O irracionalismo científico

Há um quê de herança ibérica no medo que este país tem do óbvio, do claro, do didático, do cartesiano. Tome-se a questão do câmbio. Monta-se o modelo e se comprova didaticamente que essa valorização do real vai produzir uma nova crise cambial daqui a algum tempo. A única maneira de refutar o modelo seria comprovando que, com o câmbio voltando aos níveis pré-crise, o superávit comercial se manteria nos níveis atuais ou cairia pouco. Senão, a conta externa não fecha sem capital volátil e aí haverá enorme possibilidade de nova explosão do câmbio.

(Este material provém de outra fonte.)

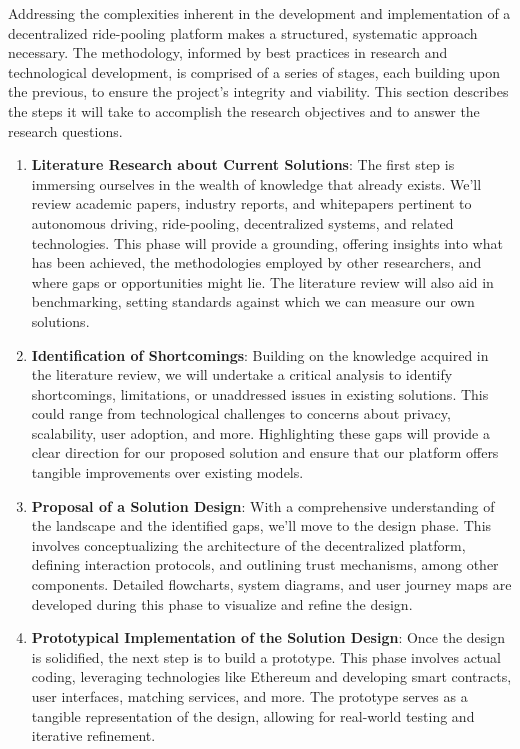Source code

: Addressing the complexities inherent in the development and implementation of a decentralized ride-pooling platform makes a structured, systematic approach necessary. The methodology, informed by best practices in research and technological development, is comprised of a series of stages, each building upon the previous, to ensure the project's integrity and viability. This section describes the steps it will take to accomplish the research objectives and to answer the research questions.

\begin{enumerate}
    \item \textbf{Literature Research about Current Solutions}: 
    The first step is immersing ourselves in the wealth of knowledge that already exists. We'll review academic papers, industry reports, and whitepapers pertinent to autonomous driving, ride-pooling, decentralized systems, and related technologies. This phase will provide a grounding, offering insights into what has been achieved, the methodologies employed by other researchers, and where gaps or opportunities might lie. The literature review will also aid in benchmarking, setting standards against which we can measure our own solutions.

    \item \textbf{Identification of Shortcomings}: 
    Building on the knowledge acquired in the literature review, we will undertake a critical analysis to identify shortcomings, limitations, or unaddressed issues in existing solutions. This could range from technological challenges to concerns about privacy, scalability, user adoption, and more. Highlighting these gaps will provide a clear direction for our proposed solution and ensure that our platform offers tangible improvements over existing models.

    \item \textbf{Proposal of a Solution Design}:
    With a comprehensive understanding of the landscape and the identified gaps, we'll move to the design phase. This involves conceptualizing the architecture of the decentralized platform, defining interaction protocols, and outlining trust mechanisms, among other components. Detailed flowcharts, system diagrams, and user journey maps are developed during this phase to visualize and refine the design.

    \item \textbf{Prototypical Implementation of the Solution Design}: 
    Once the design is solidified, the next step is to build a prototype. This phase involves actual coding, leveraging technologies like Ethereum and developing smart contracts, user interfaces, matching services, and more. The prototype serves as a tangible representation of the design, allowing for real-world testing and iterative refinement.


\end{enumerate}
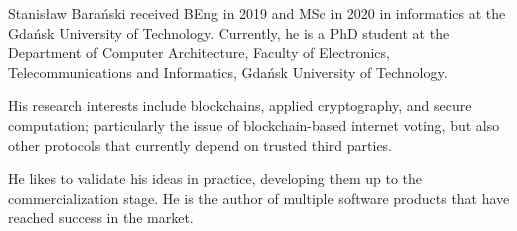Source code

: \documentclass[preprint,3p]{elsarticle}
\begin{document}
{Stanis\l{}aw Bara{\'n}ski} received BEng in 2019 and MSc in 2020 in informatics at the Gdańsk University of Technology. 
Currently, he is a PhD student at the Department of Computer Architecture, Faculty of Electronics, Telecommunications and Informatics, Gdańsk University of Technology.

His research interests include blockchains, applied cryptography, and secure computation; particularly the issue of blockchain-based internet voting, but also other protocols that currently depend on trusted third parties.

He likes to validate his ideas in practice, developing them up to the commercialization stage. He is the author of multiple software products that have reached success in the market.
\end{document}
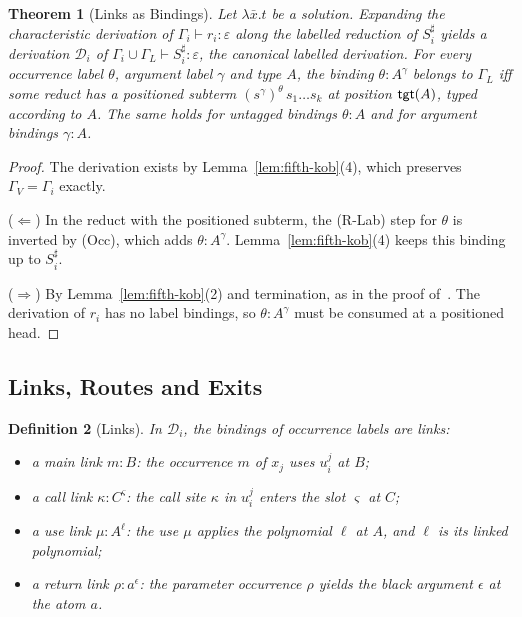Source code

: \documentclass[10pt,a4paper]{article}
\theoremstyle{plain}%
\newtheorem{theorem}{Theorem}
\newtheorem{definition}[theorem]{Definition}
\begin{document}
\begin{theorem}[Links as Bindings]\label{thm:fifth-links}
Let $\lambda\bar x.t$ be a solution.
Expanding the characteristic derivation of $\Gamma_i \vdash r_i : \varepsilon$ along the labelled reduction of $S_i^\sharp$ yields a derivation $\mathcal{D}_i$ of $\Gamma_i \cup \Gamma_L \vdash S_i^\sharp : \varepsilon$, the \emph{canonical labelled derivation}.
For every occurrence label $\theta$, argument label $\gamma$ and type $A$, the binding $\theta : A^\gamma$ belongs to $\Gamma_L$ iff some reduct has a positioned subterm $(s^\gamma)^\theta\,s_1\ldots s_k$ at position $\tgt(A)$, typed according to $A$.
The same holds for untagged bindings $\theta : A$ and for argument bindings $\gamma : A$.
\end{theorem}

\begin{proof}
The derivation exists by Lemma~\ref{lem:fifth-kob}(4), which preserves $\Gamma_V = \Gamma_i$ exactly.

($\Leftarrow$)
In the reduct with the positioned subterm, the (R-Lab) step for $\theta$ is inverted by (Occ), which adds $\theta : A^\gamma$.
Lemma~\ref{lem:fifth-kob}(4) keeps this binding up to $S_i^\sharp$.

($\Rightarrow$)
By Lemma~\ref{lem:fifth-kob}(2) and termination, as in the proof of~\cite[Theorem~3.6]{Kobayashi13}.
The derivation of $r_i$ has no label bindings, so $\theta : A^\gamma$ must be consumed at a positioned head.
\end{proof}

\subsection{Links, Routes and Exits}

\begin{definition}[Links]
In $\mathcal{D}_i$, the bindings of occurrence labels are \emph{links}:
\begin{itemize}
\item a \emph{main link} $m : B$: the occurrence $m$ of $x_j$ uses $u_i^j$ at $B$;
\item a \emph{call link} $\kappa : C^\varsigma$: the call site $\kappa$ in $u_i^j$ enters the slot $\varsigma$ at $C$;
\item a \emph{use link} $\mu : A^\ell$: the use $\mu$ applies the polynomial $\ell$ at $A$, and $\ell$ is its \emph{linked polynomial};
\item a \emph{return link} $\rho : a^\epsilon$: the parameter occurrence $\rho$ yields the black argument $\epsilon$ at the atom $a$.
\end{itemize}
\end{definition}
\end{document}
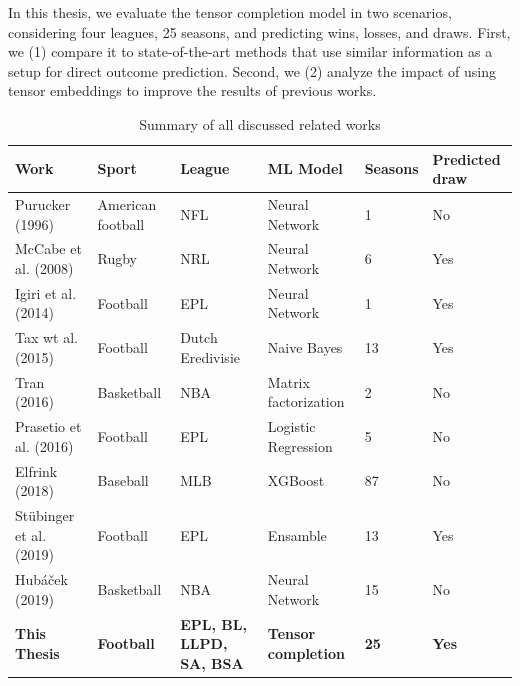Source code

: \documentclass[thesis=M,english]{FITthesis}[2019/12/23]
\begin{document}
In this thesis, we evaluate the tensor completion model in two scenarios, considering four leagues, 25 seasons, and predicting wins, losses, and draws. First, we (1) compare it to state-of-the-art methods that use similar information as a setup for direct outcome prediction. Second, we (2) analyze the impact of using tensor embeddings to improve the results of previous works.
\begin{table}
\begin{center}
\begin{tabular}{ p{}p{}p{}p{}p{}p{} }
 \hline
 Work & Sport & League & ML Model & Seasons & Predicted draw \\ 
 \hline
 Purucker (1996)~\cite{NFL_first_study} & American football & NFL & Neural Network & 1 & No \\ 
 McCabe et al. (2008)~\cite{NN_more_sports} & Rugby & NRL & Neural Network & 6 & Yes \\
 Igiri et al. (2014)~\cite{BPL_ANN_logistic_regression} & Football & EPL & Neural Network & 1 & Yes \\
 Tax wt al. (2015)~\cite{Dutch_football} & Football & Dutch Eredivisie & Naive Bayes & 13 & Yes \\
 Tran (2016)~\cite{NBA_matrix_factorization} & Basketball & NBA & Matrix factorization & 2 & No \\
 Prasetio et al. (2016)~\cite{BPL_logistic_regression} & Football & EPL & Logistic Regression & 5 & No \\
 Elfrink (2018)~\cite{MLB_regression} & Baseball & MLB & XGBoost & 87 & No \\
 Stübinger et al. (2019)~\cite{football_players} & Football & EPL & Ensamble & 13 & Yes \\
 Hubáček (2019)~\cite{NBA_convolution} & Basketball & NBA & Neural Network & 15 & No \\
 \textbf{This Thesis} & \textbf{Football} & \textbf{EPL, BL, LLPD, SA, BSA} & \textbf{Tensor completion} & \textbf{25} & \textbf{Yes} \\
 \hline
\end{tabular}
\caption{Summary of all discussed related works}
\label{table:works}
\end{center}
\end{table}
\end{document}
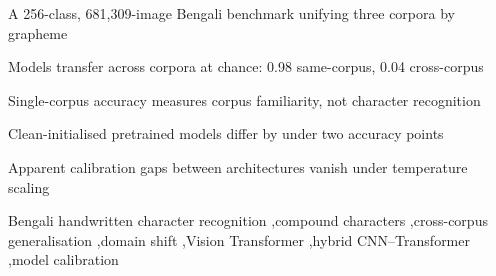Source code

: \documentclass[5p,10pt]{elsarticle}
\begin{document}
\begin{frontmatter}
\begin{highlights}
\item A 256-class, 681,309-image Bengali benchmark unifying three corpora by grapheme
\item Models transfer across corpora at chance: 0.98 same-corpus, 0.04 cross-corpus
\item Single-corpus accuracy measures corpus familiarity, not character recognition
\item Clean-initialised pretrained models differ by under two accuracy points
\item Apparent calibration gaps between architectures vanish under temperature scaling
\end{highlights}

\begin{keyword}
Bengali handwritten character recognition \sep compound characters \sep cross-corpus generalisation \sep domain shift \sep Vision Transformer \sep hybrid CNN--Transformer \sep model calibration
\end{keyword}

\end{frontmatter}




\end{document}

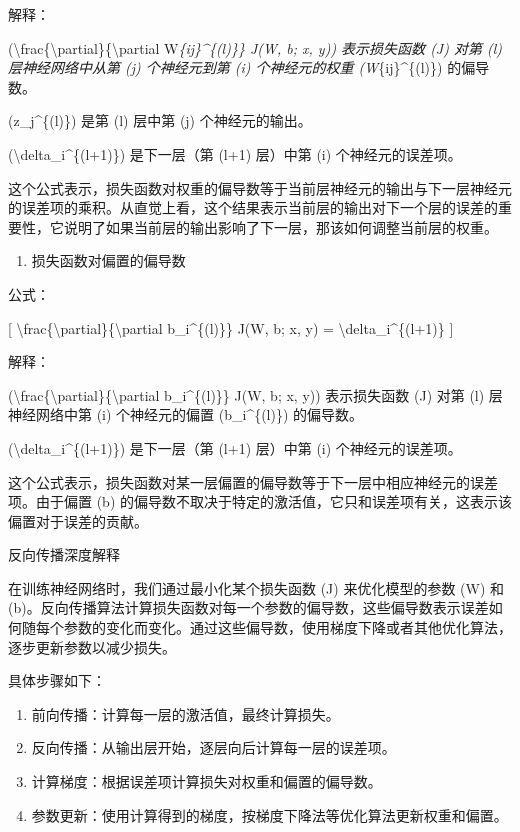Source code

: 解释：

(\textbackslash frac\{\textbackslash partial\}\{\textbackslash partial
W\emph{\{ij\}\^{}\{(l)\}\} J(W, b; x, y)) 表示损失函数 (J) 对第 (l)
层神经网络中从第 (j) 个神经元到第 (i) 个神经元的权重
(W}\{ij\}\^{}\{(l)\}) 的偏导数。

(z\_j\^{}\{(l)\}) 是第 (l) 层中第 (j) 个神经元的输出。

(\textbackslash delta\_i\^{}\{(l+1)\}) 是下一层（第 (l+1) 层）中第 (i)
个神经元的误差项。

这个公式表示，损失函数对权重的偏导数等于当前层神经元的输出与下一层神经元的误差项的乘积。从直觉上看，这个结果表示当前层的输出对下一个层的误差的重要性，它说明了如果当前层的输出影响了下一层，那该如何调整当前层的权重。

\begin{enumerate}
\def\labelenumi{\arabic{enumi}.}
\item
  损失函数对偏置的偏导数
\end{enumerate}

公式：

{[}
\textbackslash frac\{\textbackslash partial\}\{\textbackslash partial
b\_i\^{}\{(l)\}\} J(W, b; x, y) = \textbackslash delta\_i\^{}\{(l+1)\}
{]}


解释：

(\textbackslash frac\{\textbackslash partial\}\{\textbackslash partial
b\_i\^{}\{(l)\}\} J(W, b; x, y)) 表示损失函数 (J) 对第 (l)
层神经网络中第 (i) 个神经元的偏置 (b\_i\^{}\{(l)\}) 的偏导数。

(\textbackslash delta\_i\^{}\{(l+1)\}) 是下一层（第 (l+1) 层）中第 (i)
个神经元的误差项。

这个公式表示，损失函数对某一层偏置的偏导数等于下一层中相应神经元的误差项。由于偏置
(b)
的偏导数不取决于特定的激活值，它只和误差项有关，这表示该偏置对于误差的贡献。

反向传播深度解释

在训练神经网络时，我们通过最小化某个损失函数 (J) 来优化模型的参数 (W) 和
(b)。反向传播算法计算损失函数对每一个参数的偏导数，这些偏导数表示误差如何随每个参数的变化而变化。通过这些偏导数，使用梯度下降或者其他优化算法，逐步更新参数以减少损失。

具体步骤如下：

\begin{enumerate}
\def\labelenumi{\arabic{enumi}.}
\item
  前向传播：计算每一层的激活值，最终计算损失。
\item
  反向传播：从输出层开始，逐层向后计算每一层的误差项。
\item
  计算梯度：根据误差项计算损失对权重和偏置的偏导数。
\item
  参数更新：使用计算得到的梯度，按梯度下降法等优化算法更新权重和偏置。
\end{enumerate}

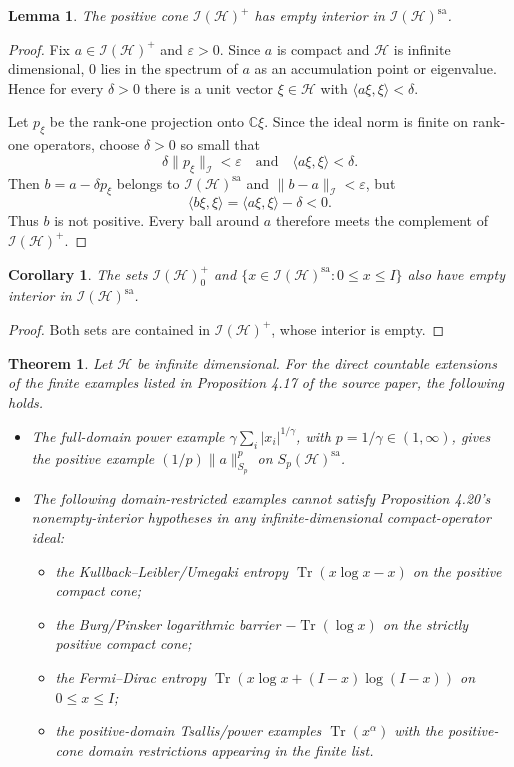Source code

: \documentclass[11pt]{article}
\newtheorem{lemma}{Lemma}
\newtheorem{theorem}{Theorem}
\newtheorem{corollary}{Corollary}
\newcommand{\HH}{\mathcal H}
\newcommand{\I}{\mathcal I}
\newcommand{\sa}{\mathrm{sa}}
\newcommand{\Tr}{\operatorname{Tr}}
\begin{document}
\begin{lemma}
The positive cone $\I(\HH)^+$ has empty interior in $\I(\HH)^\sa$.
\end{lemma}

\begin{proof}
Fix $a\in\I(\HH)^+$ and $\varepsilon>0$. Since $a$ is compact and
$\HH$ is infinite dimensional, $0$ lies in the spectrum of $a$ as an
accumulation point or eigenvalue. Hence for every $\delta>0$ there is a
unit vector $\xi\in\HH$ with $\langle a\xi,\xi\rangle<\delta$.

Let $p_\xi$ be the rank-one projection onto $\mathbb C\xi$. Since the
ideal norm is finite on rank-one operators, choose $\delta>0$ so small
that
\[
  \delta\|p_\xi\|_{\I}<\varepsilon
  \quad\text{and}\quad
  \langle a\xi,\xi\rangle<\delta .
\]
Then $b=a-\delta p_\xi$ belongs to $\I(\HH)^\sa$ and
$\|b-a\|_\I<\varepsilon$, but
\[
  \langle b\xi,\xi\rangle
  =\langle a\xi,\xi\rangle-\delta<0.
\]
Thus $b$ is not positive. Every ball around $a$ therefore meets the
complement of $\I(\HH)^+$.
\end{proof}

\begin{corollary}
The sets $\I(\HH)^+_0$ and
$\{x\in\I(\HH)^\sa:0\le x\le I\}$ also have empty interior in
$\I(\HH)^\sa$.
\end{corollary}

\begin{proof}
Both sets are contained in $\I(\HH)^+$, whose interior is empty.
\end{proof}

\begin{theorem}
Let $\HH$ be infinite dimensional. For the direct countable extensions of
the finite examples listed in Proposition 4.17 of the source paper, the
following holds.
\begin{itemize}
\item The full-domain power example
  $\gamma\sum_i |x_i|^{1/\gamma}$, with $p=1/\gamma\in(1,\infty)$,
  gives the positive example $(1/p)\|a\|_{S_p}^p$ on $S_p(\HH)^\sa$.
\item The following domain-restricted examples cannot satisfy
  Proposition 4.20's nonempty-interior hypotheses in any
  infinite-dimensional compact-operator ideal:
\begin{itemize}
\item the Kullback--Leibler/Umegaki entropy
  $\Tr(x\log x-x)$ on the positive compact cone;
\item the Burg/Pinsker logarithmic barrier $-\Tr(\log x)$ on the
  strictly positive compact cone;
\item the Fermi--Dirac entropy
  $\Tr(x\log x+(I-x)\log(I-x))$ on $0\le x\le I$;
\item the positive-domain Tsallis/power examples $\Tr(x^\alpha)$ with
  the positive-cone domain restrictions appearing in the finite list.
\end{itemize}
\end{itemize}
\end{theorem}
\end{document}
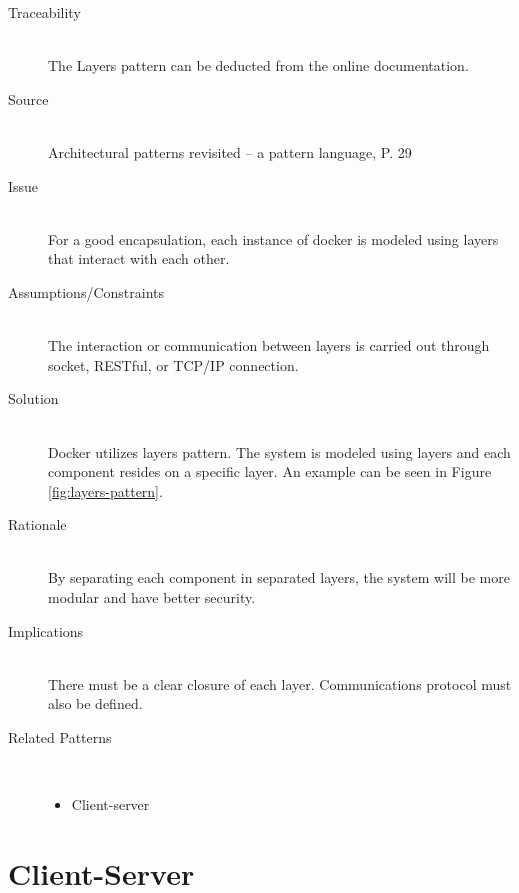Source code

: \begin{description}
\item [Traceability]~\\
The Layers pattern can be deducted from the online documentation\cite{dockerarchi}.

\item [Source]~\\
Architectural patterns revisited -- a pattern language, P. 29 \cite{avgeriou2005architectural}

\item [Issue]~\\
For a good encapsulation, each instance of docker is modeled using layers that interact with each other.

\item [Assumptions/Constraints]~\\
The interaction or communication between layers is carried out through socket, RESTful, or TCP/IP connection.

\item [Solution]~\\
Docker utilizes layers pattern. The system is modeled using layers and each component resides on a specific layer. An example can be seen in Figure \ref{fig:layers-pattern}.

\item [Rationale] ~\\
By separating each component in separated layers, the system will be more modular and have better security.

\item [Implications]~\\
There must be a clear closure of each layer. Communications protocol must also be defined.

\item [Related Patterns]~\\
\begin{itemize}
	\item Client-server
\end{itemize}
\end{description}

\clearpage
\section{Client-Server}


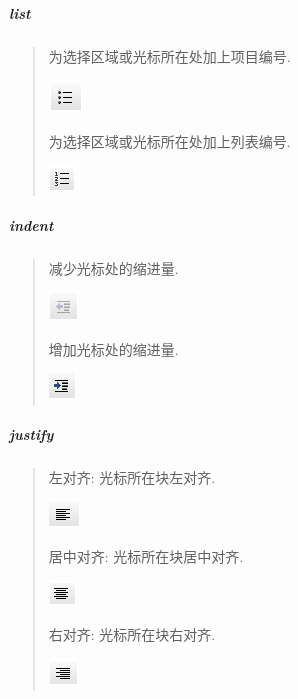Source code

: \documentclass[letterpaper,10pt,english]{sphinxmanual}
\begin{document}
\subparagraph{list}
\label{relatedproj/editorguide/plugin:list}\begin{quote}

为选择区域或光标所在处加上项目编号.

\includegraphics{list11.png}

为选择区域或光标所在处加上列表编号.

\includegraphics{list21.png}
\end{quote}


\subparagraph{indent}
\label{relatedproj/editorguide/plugin:indent}\begin{quote}

减少光标处的缩进量.

\includegraphics{indent11.png}

增加光标处的缩进量.

\includegraphics{indent21.png}
\end{quote}


\subparagraph{justify}
\label{relatedproj/editorguide/plugin:justify}\begin{quote}

左对齐: 光标所在块左对齐.

\includegraphics{justify11.png}

居中对齐: 光标所在块居中对齐.

\includegraphics{justify21.png}

右对齐: 光标所在块右对齐.

\includegraphics{justify31.png}
\end{quote}
\end{document}
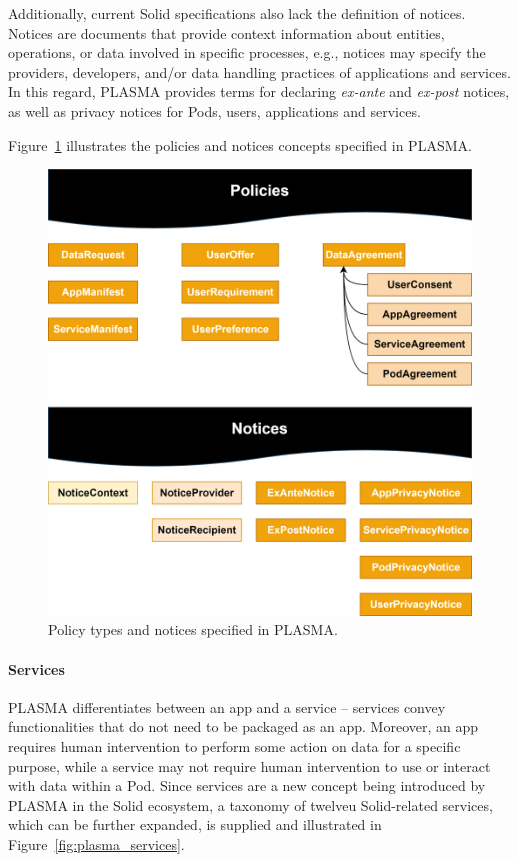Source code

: Additionally, current Solid specifications also lack the definition of notices.
Notices are documents that provide context information about entities, operations, or data involved in specific processes, e.g., notices may specify the providers, developers, and/or data handling practices of applications and services. 
In this regard, PLASMA provides terms for declaring \textit{ex-ante} and \textit{ex-post} notices, as well as privacy notices for Pods, users, applications and services.

Figure~\ref{fig:plasma_policies} illustrates the policies and notices concepts specified in PLASMA.

\begin{figure}[htb]
    \centering
    \includegraphics[width=0.8\linewidth]{figures/chapter-4/policies_notices.png}
    \caption{Policy types and notices specified in PLASMA.}
    \label{fig:plasma_policies}
\end{figure}

\paragraph{Services}
PLASMA differentiates between an app and a service -- services convey functionalities that do not need to be packaged as an app.
Moreover, an app requires human intervention to perform some action on data for a specific purpose, while a service may not require human intervention to use or interact with data within a Pod.
Since services are a new concept being introduced by PLASMA in the Solid ecosystem, a taxonomy of twelveu Solid-related services, which can be further expanded, is supplied and illustrated in Figure~\ref{fig:plasma_services}.

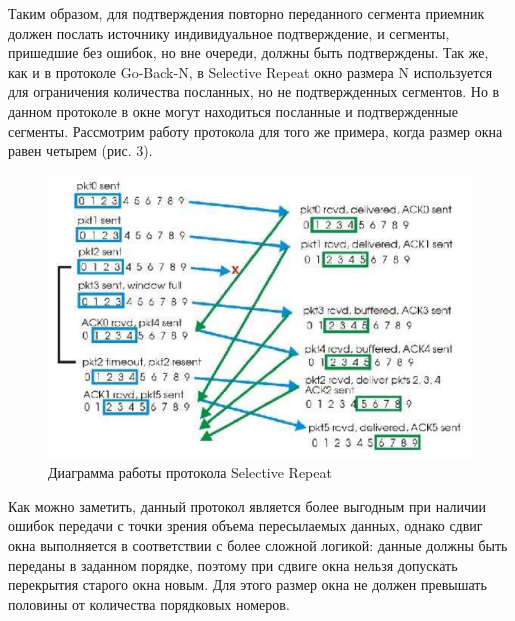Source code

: Таким образом, для подтверждения повторно переданного сегмента
приемник должен послать источнику индивидуальное подтверждение, и
сегменты, пришедшие без ошибок, но вне очереди, должны быть
подтверждены. Так же, как и в протоколе Go-Back-N, в Selective Repeat окно размера N используется для ограничения количества посланных, но не
подтвержденных сегментов. Но в данном протоколе в окне могут находиться
посланные и подтвержденные сегменты. Рассмотрим работу протокола для
того же примера, когда размер окна равен четырем (рис. 3).

\begin{figure}[H]
	\begin{center}
		\includegraphics[scale=0.6]{im3}
		\caption{Диаграмма работы протокола Selective Repeat}
	\end{center}
\end{figure}

Как можно заметить, данный протокол является более выгодным при
наличии ошибок передачи с точки зрения объема пересылаемых данных, однако сдвиг окна выполняется в соответствии с более сложной логикой: данные должны быть переданы в заданном порядке, поэтому при сдвиге окна нельзя допускать перекрытия старого окна новым.
Для этого размер окна не должен превышать половины от количества
порядковых номеров.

O não-especialista olha o modelo e pensa: é muito simples para estar certo, não pode ser que algo tão óbvio passe desapercebido do pessoal do Banco Central e da Fazenda.
Aí vem o economista fast food e despeja afirmações risíveis, tipo: "Se Simonsen fosse vivo hoje em dia, jamais repetiria a máxima de que "inflação aleija, mas balanço de pagamentos mata", porque com o câmbio flexível não existe mais problema externo".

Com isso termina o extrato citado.